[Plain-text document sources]
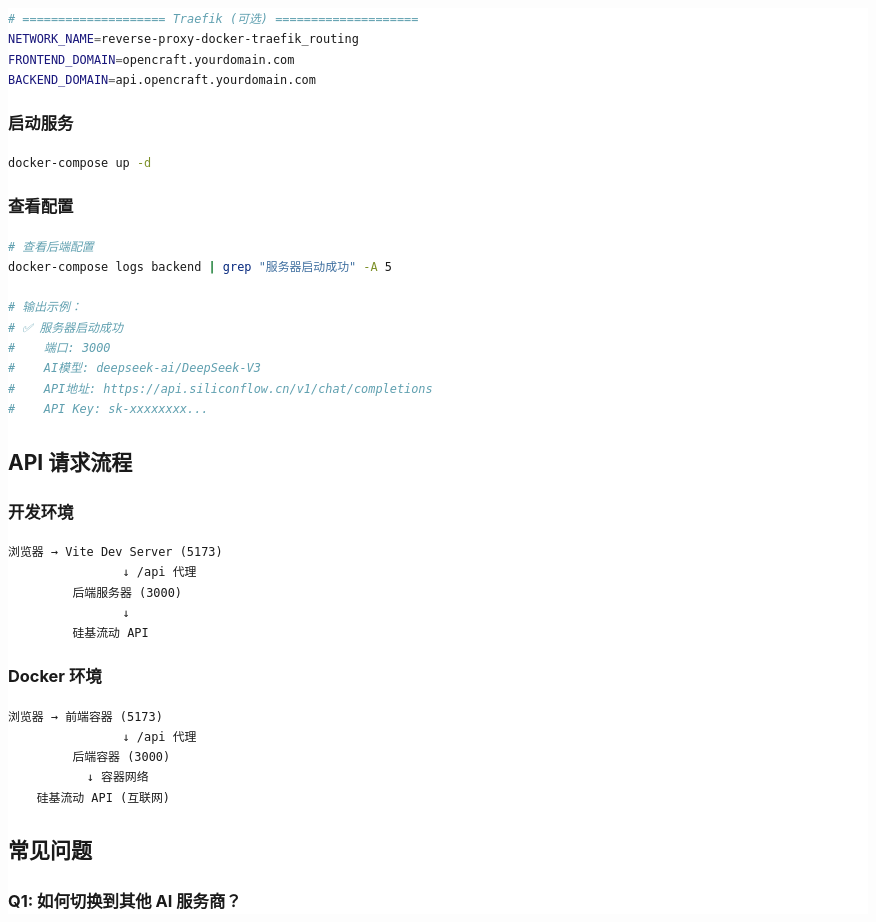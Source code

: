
 ```bash
# ==================== Traefik (可选) ====================
NETWORK_NAME=reverse-proxy-docker-traefik_routing
FRONTEND_DOMAIN=opencraft.yourdomain.com
BACKEND_DOMAIN=api.opencraft.yourdomain.com
```

### 启动服务

```bash
docker-compose up -d
```

### 查看配置

```bash
# 查看后端配置
docker-compose logs backend | grep "服务器启动成功" -A 5

# 输出示例：
# ✅ 服务器启动成功
#    端口: 3000
#    AI模型: deepseek-ai/DeepSeek-V3
#    API地址: https://api.siliconflow.cn/v1/chat/completions
#    API Key: sk-xxxxxxxx...
```

## API 请求流程

### 开发环境

```
浏览器 → Vite Dev Server (5173)
                ↓ /api 代理
         后端服务器 (3000)
                ↓
         硅基流动 API
```

### Docker 环境

```
浏览器 → 前端容器 (5173)
                ↓ /api 代理
         后端容器 (3000)
           ↓ 容器网络
    硅基流动 API (互联网)
```

## 常见问题

### Q1: 如何切换到其他 AI 服务商？
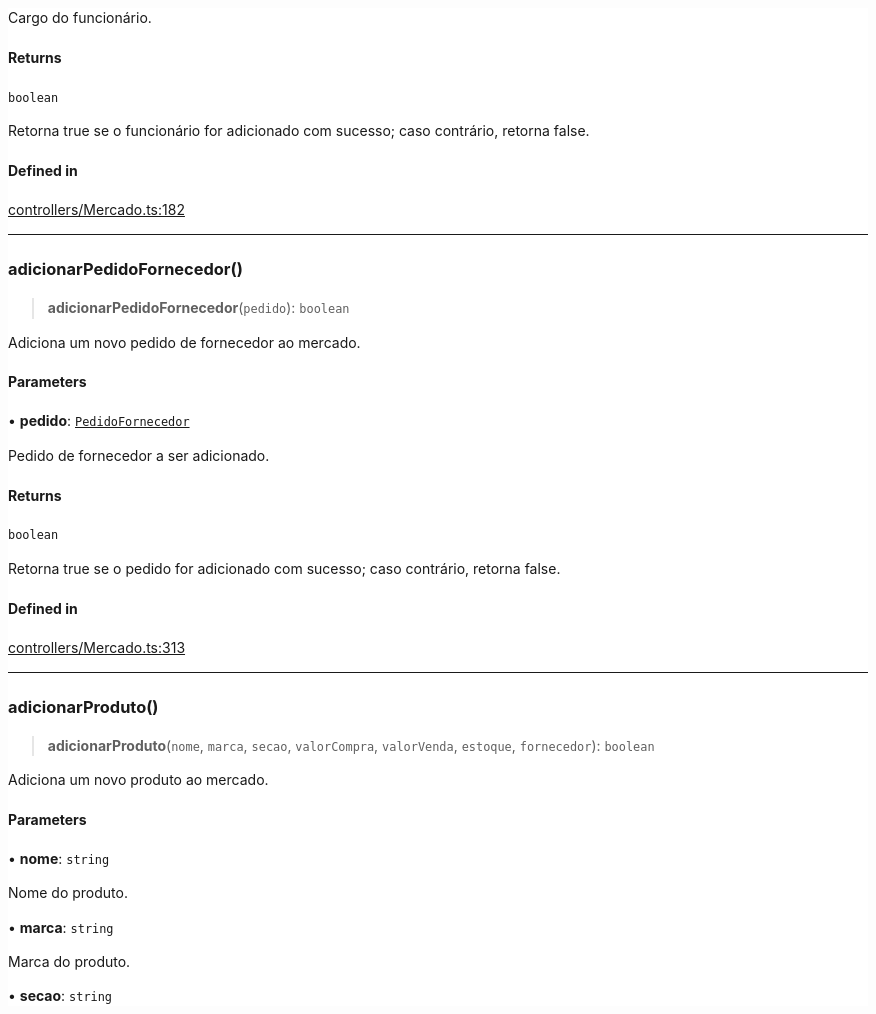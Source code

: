 Cargo do funcionário.

#### Returns

`boolean`

Retorna true se o funcionário for adicionado com sucesso; caso contrário, retorna false.

#### Defined in

[controllers/Mercado.ts:182](https://github.com/AdrianFeijoFagundes/SuperSim-POO-24-1N/blob/d7d0623eb0e0fd5a421fd82bec7d9574d7977121/src/controllers/Mercado.ts#L182)

***

### adicionarPedidoFornecedor()

> **adicionarPedidoFornecedor**(`pedido`): `boolean`

Adiciona um novo pedido de fornecedor ao mercado.

#### Parameters

• **pedido**: [`PedidoFornecedor`](../../model/classes/PedidoFornecedor.md)

Pedido de fornecedor a ser adicionado.

#### Returns

`boolean`

Retorna true se o pedido for adicionado com sucesso; caso contrário, retorna false.

#### Defined in

[controllers/Mercado.ts:313](https://github.com/AdrianFeijoFagundes/SuperSim-POO-24-1N/blob/d7d0623eb0e0fd5a421fd82bec7d9574d7977121/src/controllers/Mercado.ts#L313)

***

### adicionarProduto()

> **adicionarProduto**(`nome`, `marca`, `secao`, `valorCompra`, `valorVenda`, `estoque`, `fornecedor`): `boolean`

Adiciona um novo produto ao mercado.

#### Parameters

• **nome**: `string`

Nome do produto.

• **marca**: `string`

Marca do produto.

• **secao**: `string`
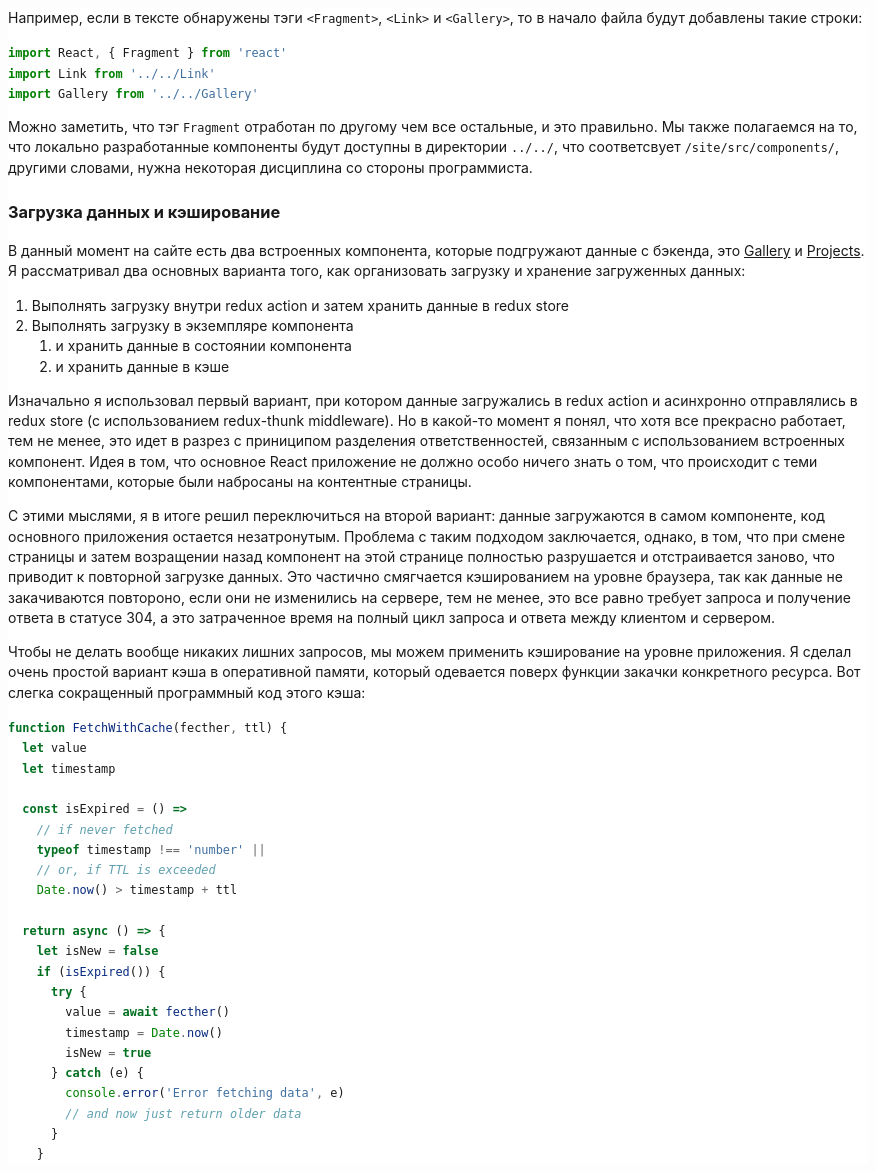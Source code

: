 Например, если в тексте обнаружены тэги `<Fragment>`, `<Link>` и `<Gallery>`, то в начало файла будут добавлены такие строки:

```JavaScript
import React, { Fragment } from 'react'
import Link from '../../Link'
import Gallery from '../../Gallery'
```

Можно заметить, что тэг `Fragment` отработан по другому чем все остальные, и это правильно. Мы также полагаемся на то, что локально разработанные компоненты будут доступны в директории `../../`, что соответсвует `/site/src/components/`, другими словами, нужна некоторая дисциплина со стороны программиста.

### Загрузка данных и кэширование

В данный момент на сайте есть два встроенных компонента, которые подгружают данные с бэкенда,
это [Gallery](#gallery) и [Projects](#projects). Я рассматривал два основных варианта того, как организовать загрузку и хранение загруженных данных:

1. Выполнять загрузку внутри redux action и затем хранить данные в redux store
2. Выполнять загрузку в экземпляре компонента
   1. и хранить данные в состоянии компонента
   2. и хранить данные в кэше

Изначально я использовал первый вариант, при котором данные загружались в redux action и асинхронно отправлялись в redux store (с использованием redux-thunk middleware). Но в какой-то момент я понял, что хотя все прекрасно работает, тем не менее, это идет в разрез с приниципом разделения ответственностей, связанным с использованием встроенных компонент. Идея в том, что основное React приложение не должно особо ничего знать о том, что происходит с теми компонентами, которые были набросаны на контентные страницы.

С этими мыслями, я в итоге решил переключиться на второй вариант: данные загружаются в самом компоненте, код основного приложения остается незатронутым. Проблема с таким подходом заключается, однако, в том, что при смене страницы и затем возращении назад компонент на этой странице полностью разрушается и отстраивается заново, что приводит к повторной загрузке данных. Это частично смягчается кэшированием на уровне браузера, так как данные не закачиваются повтороно, если они не изменились на сервере, тем не менее, это все равно требует запроса и получение ответа в статусе 304, а это затраченное время на полный цикл запроса и ответа между клиентом и сервером.

Чтобы не делать вообще никаких лишних запросов, мы можем применить кэширование на уровне приложения. Я сделал очень простой вариант кэша в оперативной памяти, который одевается поверх функции закачки конкретного ресурса. Вот слегка сокращенный программный код этого кэша:

``` JavaScript
function FetchWithCache(fecther, ttl) {
  let value
  let timestamp

  const isExpired = () =>
    // if never fetched
    typeof timestamp !== 'number' ||
    // or, if TTL is exceeded
    Date.now() > timestamp + ttl

  return async () => {
    let isNew = false
    if (isExpired()) {
      try {
        value = await fecther()
        timestamp = Date.now()
        isNew = true
      } catch (e) {
        console.error('Error fetching data', e)
        // and now just return older data
      }
    }
```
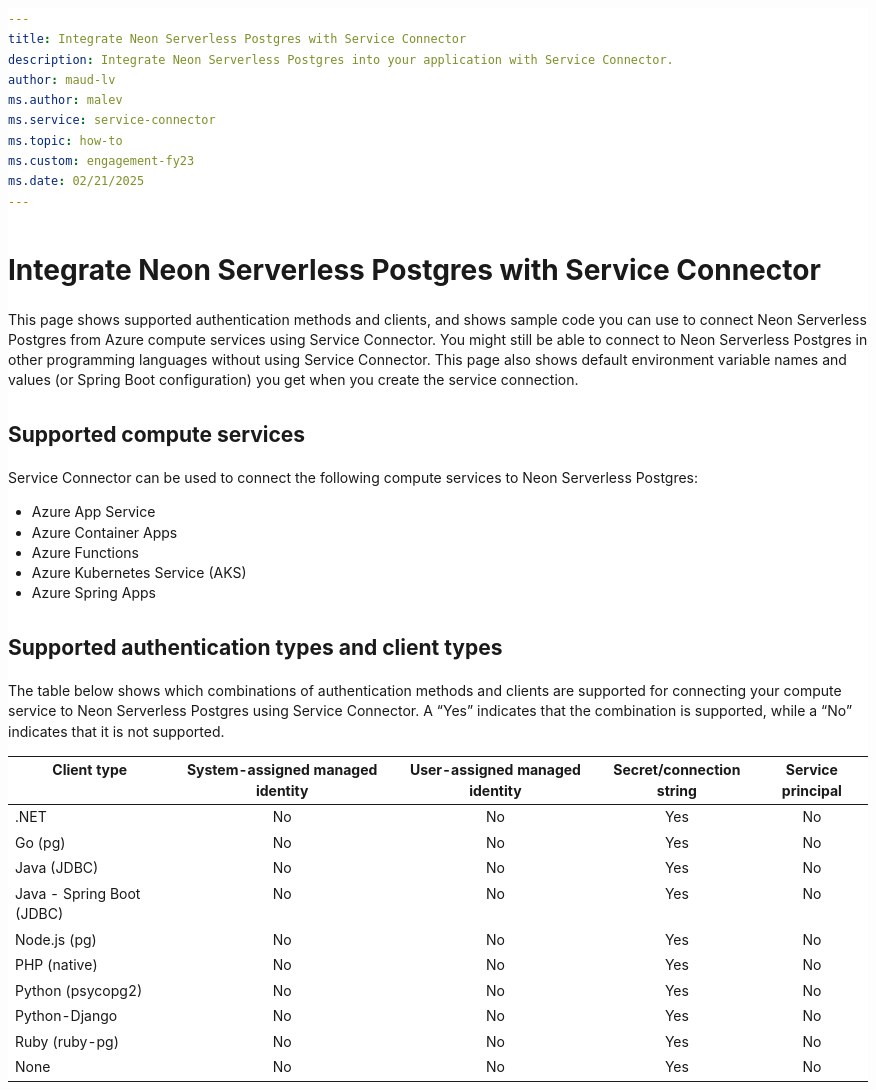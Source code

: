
 ```yaml
---
title: Integrate Neon Serverless Postgres with Service Connector
description: Integrate Neon Serverless Postgres into your application with Service Connector.
author: maud-lv
ms.author: malev
ms.service: service-connector
ms.topic: how-to
ms.custom: engagement-fy23
ms.date: 02/21/2025
---
```


# Integrate Neon Serverless Postgres with Service Connector

This page shows supported authentication methods and clients, and shows sample code you can use to connect Neon Serverless Postgres from Azure compute services using Service Connector. You might still be able to connect to Neon Serverless Postgres in other programming languages without using Service Connector. This page also shows default environment variable names and values (or Spring Boot configuration) you get when you create the service connection.

## Supported compute services

Service Connector can be used to connect the following compute services to Neon Serverless Postgres:

- Azure App Service
- Azure Container Apps
- Azure Functions
- Azure Kubernetes Service (AKS)
- Azure Spring Apps

## Supported authentication types and client types

The table below shows which combinations of authentication methods and clients are supported for connecting your compute service to Neon Serverless Postgres using Service Connector. A “Yes” indicates that the combination is supported, while a “No” indicates that it is not supported.

| Client type               | System-assigned managed identity | User-assigned managed identity | Secret/connection string | Service principal |
|---------------------------|:--------------------------------:|:------------------------------:|:------------------------:|:-----------------:|
| .NET                      |                No                |                No              |            Yes           |        No         |
| Go (pg)                   |                No                |                No              |            Yes           |        No         |
| Java (JDBC)               |                No                |                No              |            Yes           |        No         |
| Java - Spring Boot (JDBC) |                No                |                No              |            Yes           |        No         |
| Node.js (pg)              |                No                |                No              |            Yes           |        No         |
| PHP (native)              |                No                |                No              |            Yes           |        No         |
| Python (psycopg2)         |                No                |                No              |            Yes           |        No         |
| Python-Django             |                No                |                No              |            Yes           |        No         |
| Ruby (ruby-pg)            |                No                |                No              |            Yes           |        No         |
| None                      |                No                |                No              |            Yes           |        No         |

[EXERCISE]: Now write out the data word for word, skipping every picture in it.

[RESULT]:
Source code

:
 ```bash
# ==================== Traefik (可选) ====================
NETWORK_NAME=reverse-proxy-docker-traefik_routing
FRONTEND_DOMAIN=opencraft.yourdomain.com
BACKEND_DOMAIN=api.opencraft.yourdomain.com
```

### 启动服务

```bash
docker-compose up -d
```

### 查看配置

```bash
# 查看后端配置
docker-compose logs backend | grep "服务器启动成功" -A 5

# 输出示例：
# ✅ 服务器启动成功
#    端口: 3000
#    AI模型: deepseek-ai/DeepSeek-V3
#    API地址: https://api.siliconflow.cn/v1/chat/completions
#    API Key: sk-xxxxxxxx...
```

## API 请求流程

### 开发环境

```
浏览器 → Vite Dev Server (5173)
                ↓ /api 代理
         后端服务器 (3000)
                ↓
         硅基流动 API
```

### Docker 环境

```
浏览器 → 前端容器 (5173)
                ↓ /api 代理
         后端容器 (3000)
           ↓ 容器网络
    硅基流动 API (互联网)
```

## 常见问题

### Q1: 如何切换到其他 AI 服务商？
Source code

: Cargo do funcionário.

#### Returns

`boolean`

Retorna true se o funcionário for adicionado com sucesso; caso contrário, retorna false.

#### Defined in

[controllers/Mercado.ts:182](https://github.com/AdrianFeijoFagundes/SuperSim-POO-24-1N/blob/d7d0623eb0e0fd5a421fd82bec7d9574d7977121/src/controllers/Mercado.ts#L182)

***

### adicionarPedidoFornecedor()

> **adicionarPedidoFornecedor**(`pedido`): `boolean`

Adiciona um novo pedido de fornecedor ao mercado.

#### Parameters

• **pedido**: [`PedidoFornecedor`](../../model/classes/PedidoFornecedor.md)

Pedido de fornecedor a ser adicionado.

#### Returns

`boolean`

Retorna true se o pedido for adicionado com sucesso; caso contrário, retorna false.

#### Defined in

[controllers/Mercado.ts:313](https://github.com/AdrianFeijoFagundes/SuperSim-POO-24-1N/blob/d7d0623eb0e0fd5a421fd82bec7d9574d7977121/src/controllers/Mercado.ts#L313)

***

### adicionarProduto()

> **adicionarProduto**(`nome`, `marca`, `secao`, `valorCompra`, `valorVenda`, `estoque`, `fornecedor`): `boolean`

Adiciona um novo produto ao mercado.

#### Parameters

• **nome**: `string`

Nome do produto.

• **marca**: `string`

Marca do produto.

• **secao**: `string`
Source code

: Например, если в тексте обнаружены тэги `<Fragment>`, `<Link>` и `<Gallery>`, то в начало файла будут добавлены такие строки:

```JavaScript
import React, { Fragment } from 'react'
import Link from '../../Link'
import Gallery from '../../Gallery'
```

Можно заметить, что тэг `Fragment` отработан по другому чем все остальные, и это правильно. Мы также полагаемся на то, что локально разработанные компоненты будут доступны в директории `../../`, что соответсвует `/site/src/components/`, другими словами, нужна некоторая дисциплина со стороны программиста.

### Загрузка данных и кэширование

В данный момент на сайте есть два встроенных компонента, которые подгружают данные с бэкенда,
это [Gallery](#gallery) и [Projects](#projects). Я рассматривал два основных варианта того, как организовать загрузку и хранение загруженных данных:

1. Выполнять загрузку внутри redux action и затем хранить данные в redux store
2. Выполнять загрузку в экземпляре компонента
   1. и хранить данные в состоянии компонента
   2. и хранить данные в кэше

Изначально я использовал первый вариант, при котором данные загружались в redux action и асинхронно отправлялись в redux store (с использованием redux-thunk middleware). Но в какой-то момент я понял, что хотя все прекрасно работает, тем не менее, это идет в разрез с приниципом разделения ответственностей, связанным с использованием встроенных компонент. Идея в том, что основное React приложение не должно особо ничего знать о том, что происходит с теми компонентами, которые были набросаны на контентные страницы.

С этими мыслями, я в итоге решил переключиться на второй вариант: данные загружаются в самом компоненте, код основного приложения остается незатронутым. Проблема с таким подходом заключается, однако, в том, что при смене страницы и затем возращении назад компонент на этой странице полностью разрушается и отстраивается заново, что приводит к повторной загрузке данных. Это частично смягчается кэшированием на уровне браузера, так как данные не закачиваются повтороно, если они не изменились на сервере, тем не менее, это все равно требует запроса и получение ответа в статусе 304, а это затраченное время на полный цикл запроса и ответа между клиентом и сервером.

Чтобы не делать вообще никаких лишних запросов, мы можем применить кэширование на уровне приложения. Я сделал очень простой вариант кэша в оперативной памяти, который одевается поверх функции закачки конкретного ресурса. Вот слегка сокращенный программный код этого кэша:

``` JavaScript
function FetchWithCache(fecther, ttl) {
  let value
  let timestamp

  const isExpired = () =>
    // if never fetched
    typeof timestamp !== 'number' ||
    // or, if TTL is exceeded
    Date.now() > timestamp + ttl

  return async () => {
    let isNew = false
    if (isExpired()) {
      try {
        value = await fecther()
        timestamp = Date.now()
        isNew = true
      } catch (e) {
        console.error('Error fetching data', e)
        // and now just return older data
      }
    }
```
Source code

:
 ```yaml
---
title: Integrate Neon Serverless Postgres with Service Connector
description: Integrate Neon Serverless Postgres into your application with Service Connector.
author: maud-lv
ms.author: malev
ms.service: service-connector
ms.topic: how-to
ms.custom: engagement-fy23
ms.date: 02/21/2025
---
```


# Integrate Neon Serverless Postgres with Service Connector

This page shows supported authentication methods and clients, and shows sample code you can use to connect Neon Serverless Postgres from Azure compute services using Service Connector. You might still be able to connect to Neon Serverless Postgres in other programming languages without using Service Connector. This page also shows default environment variable names and values (or Spring Boot configuration) you get when you create the service connection.

## Supported compute services

Service Connector can be used to connect the following compute services to Neon Serverless Postgres:

- Azure App Service
- Azure Container Apps
- Azure Functions
- Azure Kubernetes Service (AKS)
- Azure Spring Apps

## Supported authentication types and client types

The table below shows which combinations of authentication methods and clients are supported for connecting your compute service to Neon Serverless Postgres using Service Connector. A “Yes” indicates that the combination is supported, while a “No” indicates that it is not supported.

| Client type               | System-assigned managed identity | User-assigned managed identity | Secret/connection string | Service principal |
|---------------------------|:--------------------------------:|:------------------------------:|:------------------------:|:-----------------:|
| .NET                      |                No                |                No              |            Yes           |        No         |
| Go (pg)                   |                No                |                No              |            Yes           |        No         |
| Java (JDBC)               |                No                |                No              |            Yes           |        No         |
| Java - Spring Boot (JDBC) |                No                |                No              |            Yes           |        No         |
| Node.js (pg)              |                No                |                No              |            Yes           |        No         |
| PHP (native)              |                No                |                No              |            Yes           |        No         |
| Python (psycopg2)         |                No                |                No              |            Yes           |        No         |
| Python-Django             |                No                |                No              |            Yes           |        No         |
| Ruby (ruby-pg)            |                No                |                No              |            Yes           |        No         |
| None                      |                No                |                No              |            Yes           |        No         |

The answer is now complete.